A recent ruling by the Delaware Chancery Court holds that the reverse triangular merger structure avoids the consent requirements of non-assignment clauses in target contracts.
For licensors of intellectual property and technology, as well as for all companies who are party to commercial contracts, the ruling highlights the importance of including change of control provisions in addition to non-assignment provisions in contracts in order to maintain some control over who the licensee or other party to the contract will be throughout the term of the contract. It also highlights the importance of choice of law and choice of forum provisions in commercial contracts and licenses.
In Meso Scale Diagnostics LLC v. Roche Diagnostics GmbH, the Delaware Chancery Court found that a reverse triangular merger (wherein the target company survived the merger) did not constitute an assignment, by operation of law or otherwise, of the assets of the target party to the merger.1 As a result, the consent requirement of a non-assignment clause in a target agreement (which expressly prohibited assignments, including by operation of law) was not triggered by the reverse triangular merger.
The Meso Scale ruling reinforces the importance of the following considerations to M&A practitioners and the drafters of commercial contracts and licenses:
- Deal Structure: Under Delaware law, the reverse triangular merger structure effectively avoids the restrictions of non-assignment clauses in target contracts. The Meso Scale ruling provides certainty to M&A practitioners, as it eliminates the costs of seeking counterparty consent (which can cause delays and lend leverage to counterparties) and the risk to the buyer that contracts will be invalid post-closing due to non-compliance with consent requirements.
- Change of Control Provisions: The restrictions imposed by non-assignment provisions are triggered only in certain types of acquisition transaction structures. Drafters of commercial contracts and licenses who wish to control what happens to their contracts in connection with an acquisition of the other party regardless of deal structure should negotiate for both non-assignment and change of control provisions. The two provisions are triggered by different deal structures and should be used together to prevent contracts from being assumed by competitors.
- Choice of Law and Choice of Forum: The choice of law provision, which is often overlooked, could have significant consequences. The Meso Scale finding controls when Delaware law applies, at least when the action is brought in Delaware. Under California law, however, consent requirements of non-assignment clauses most likely are triggered by reverse triangular mergers. To ensure that the chosen state’s law will apply, it also will be helpful to select that state’s courts as the forum in which an action can be brought.
Reverse Triangular Mergers
A reverse triangular merger is a form of merger in which the buyer forms a subsidiary (typically called a “merger sub”) which merges with and into the target company. The target company succeeds to the merger sub’s assets, rights and liabilities (though typically the merger sub is an empty shell without any commercial agreements or licenses). The merger sub then ceases to exist as a separate entity and the target company survives the merger as the buyer’s subsidiary.
In a forward triangular merger, the target company ceases to exist as a separate entity and the merger sub survives the merger. Note that a forward triangular merger might not avoid the consent requirement of a non-assignment clause and that such analysis will depend on the specific language of the non-assignment clause in question and the governing state law.

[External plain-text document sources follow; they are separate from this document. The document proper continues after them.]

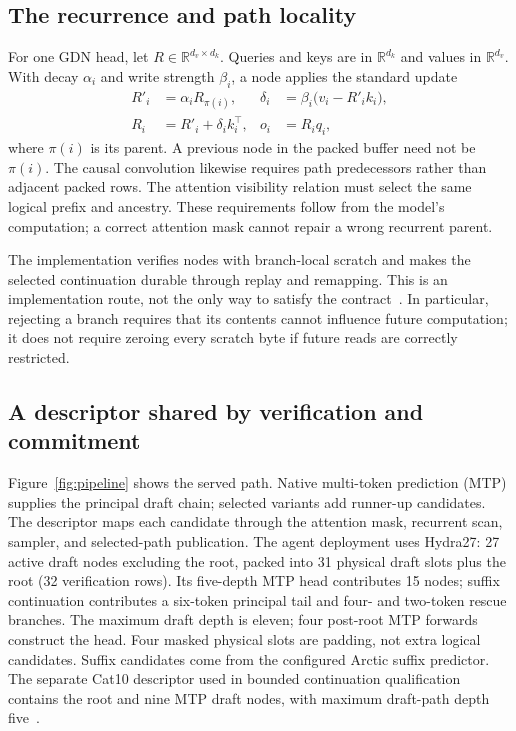 \documentclass[conference]{IEEEtran}
\begin{document}
\subsection{The recurrence and path locality}
For one GDN head, let $R\in\mathbb{R}^{d_v\times d_k}$. Queries and keys are in $\mathbb{R}^{d_k}$ and values in $\mathbb{R}^{d_v}$. With decay $\alpha_i$ and write strength $\beta_i$, a node applies the standard update~\cite{yang2024gated}
\begin{align}
R'_i &= \alpha_i R_{\pi(i)}, &
\delta_i &= \beta_i\bigl(v_i-R'_i k_i\bigr),\\
R_i &= R'_i+\delta_i k_i^\top, &
o_i &= R_iq_i,
\end{align}
where $\pi(i)$ is its parent. A previous node in the packed buffer need not be $\pi(i)$. The causal convolution likewise requires path predecessors rather than adjacent packed rows. The attention visibility relation must select the same logical prefix and ancestry. These requirements follow from the model's computation; a correct attention mask cannot repair a wrong recurrent parent.

The implementation verifies nodes with branch-local scratch and makes the selected continuation durable through replay and remapping. This is an implementation route, not the only way to satisfy the contract~\cite{lumo2026archive,lumo2026stateless}. In particular, rejecting a branch requires that its contents cannot influence future computation; it does not require zeroing every scratch byte if future reads are correctly restricted.

\subsection{A descriptor shared by verification and commitment}
Figure~\ref{fig:pipeline} shows the served path. Native multi-token prediction (MTP) supplies the principal draft chain; selected variants add runner-up candidates. The descriptor maps each candidate through the attention mask, recurrent scan, sampler, and selected-path publication. The agent deployment uses Hydra27: 27 active draft nodes excluding the root, packed into 31 physical draft slots plus the root (32 verification rows). Its five-depth MTP head contributes 15 nodes; suffix continuation contributes a six-token principal tail and four- and two-token rescue branches. The maximum draft depth is eleven; four post-root MTP forwards construct the head. Four masked physical slots are padding, not extra logical candidates. Suffix candidates come from the configured Arctic suffix predictor. The separate Cat10 descriptor used in bounded continuation qualification contains the root and nine MTP draft nodes, with maximum draft-path depth five~\cite{lumo2026archive}.
\end{document}
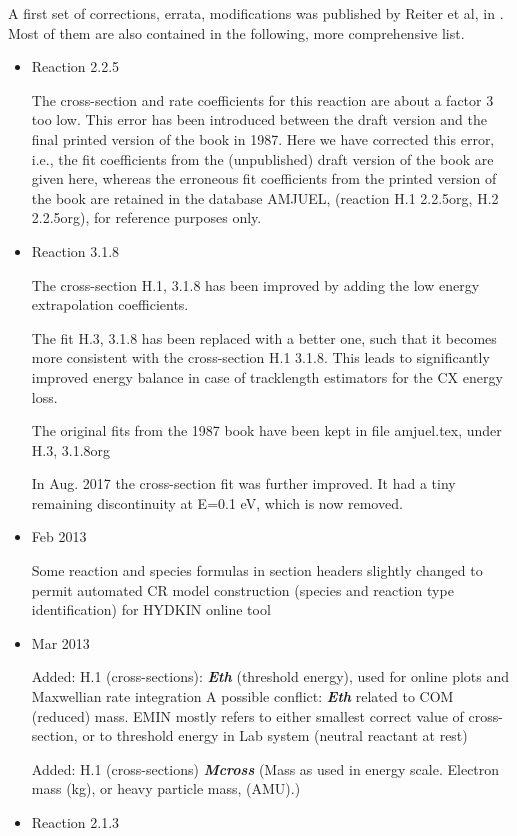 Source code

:\documentclass[12pt,dvipdfmx]{article}
\begin{document}
A first set of corrections, errata, modifications was published by Reiter et al,
in \cite{kn:Reiter92}.
Most of them are also contained in the following, more comprehensive list.
\begin{itemize}
\item{Reaction 2.2.5}

The cross-section and rate coefficients for this reaction are about a
factor 3 too low. This error has been introduced between the draft version and
the final printed version of the book in 1987. Here we have corrected this error,
i.e., the fit coefficients from the (unpublished) draft version of the book are
given here, whereas the erroneous fit coefficients from the printed version
of the book are retained in the database AMJUEL, (reaction H.1 2.2.5org, H.2 2.2.5org), for reference
purposes only.
\item{Reaction 3.1.8}

The cross-section H.1, 3.1.8 has been improved by adding
the low energy extrapolation coefficients.

The fit H.3, 3.1.8 has been replaced with a better one, such that
it becomes more consistent with the cross-section H.1 3.1.8.
This leads to significantly improved energy balance in case of
tracklength estimators for the CX energy loss.

The original fits from the 1987 book have been kept in file amjuel.tex,
under H.3, 3.1.8org

In Aug. 2017 the cross-section fit was further improved. It had a tiny remaining discontinuity
at E=0.1 eV, which is now removed.
\item{Feb 2013}

Some reaction and species formulas in section headers slightly changed to permit automated CR
model construction (species and reaction type identification) for HYDKIN online tool
\item{Mar 2013}

Added: H.1 (cross-sections): \textbf{\emph{Eth}} (threshold energy), used for online plots and Maxwellian rate integration
A possible conflict: \textbf{\emph{Eth}} related to COM (reduced) mass. EMIN mostly refers to either
smallest correct value of cross-section, or to threshold energy in Lab system (neutral reactant at rest)

Added: H.1 (cross-sections) \textbf{\emph{Mcross}} (Mass as used in energy scale. Electron mass (kg), or heavy particle mass, (AMU).)

\item{Reaction 2.1.3}


\end{itemize}
\end{document}
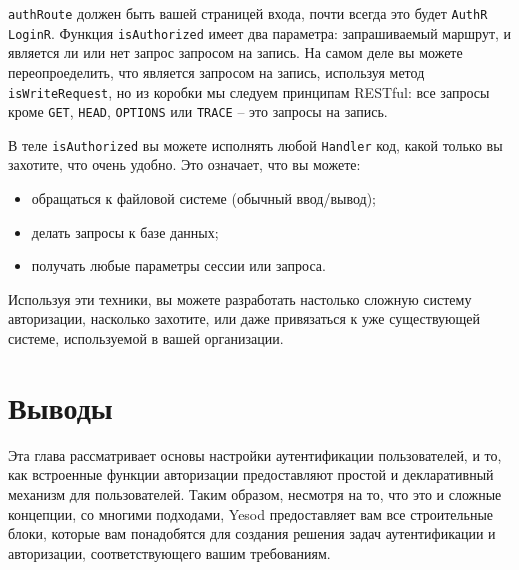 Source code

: 
\lstinline'authRoute' должен быть вашей страницей входа, почти всегда это будет \lstinline'AuthR LoginR'. Функция \lstinline'isAuthorized' имеет два параметра: запрашиваемый маршрут, и является ли или нет запрос запросом на запись. На самом деле вы можете переопроеделить, что является запросом на запись, используя метод \lstinline'isWriteRequest', но из коробки мы следуем принципам RESTful: все запросы кроме \lstinline'GET', \lstinline'HEAD', \lstinline'OPTIONS' или \lstinline'TRACE' -- это запросы на запись.

В теле \lstinline'isAuthorized' вы можете исполнять любой \lstinline'Handler' код, какой только вы захотите, что очень удобно. Это означает, что вы можете:

\begin{itemize}
    \item обращаться к файловой системе (обычный ввод/вывод);

    \item делать запросы к базе данных;

    \item получать любые параметры сессии или запроса.
\end{itemize}

Используя эти техники, вы можете разработать настолько сложную систему авторизации, насколько захотите, или даже привязаться к уже существующей системе, используемой в вашей организации.

\section{Выводы}

Эта глава рассматривает основы настройки аутентификации пользователей, и то, как встроенные функции авторизации предоставляют простой и декларативный механизм для пользователей. Таким образом, несмотря на то, что это и сложные концепции, со многими подходами, Yesod предоставляет вам все строительные блоки, которые вам понадобятся для создания решения задач аутентификации и авторизации, соответствующего вашим требованиям.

The relevant section of the non-assignment provision at issue in Meso Scale reads as follows:
"Neither this Agreement nor any of the rights, interests or obligations under the Agreement shall be assigned, in whole or in part, by operation of law or otherwise by any of the parties without the prior written consent of the other parties…"
The Court found that the reverse triangular merger at issue did not trigger this provision. The Court explained that no assignment of the target company’s contracts or assets occurred in the reverse triangular merger because such contracts and other assets continued to be held by the target after the merger, as the target survived the merger as the buyer’s subsidiary. The Court referenced Section 259(a) of the Delaware General Corporate Law, which states that upon effectiveness of a merger, the separate corporate existence of all constituent corporations except the surviving corporation shall cease. Based on the statute and precedent, the court suggested that a forward triangular merger may result in an assignment of the target’s assets under the non-assignment provision in question.
The Court noted that if the parties to the license had intended to require consent for the transactions involved in a reverse triangular merger, they could have negotiated for, and included in the license, a change of control provision.
The Court chose not to follow the U.S. District Court for the Northern District of California’s holding in SQL Solutions v. Oracle. In that case, the District Court held that a reverse triangular merger resulted in an assignment by operation of law of a license agreement of the target company (regardless that the target company was the surviving party in the merger). M&A practitioners and drafters of commercial contracts and licenses should be aware that California courts may find that reverse triangular mergers result in an assignment by operation of law.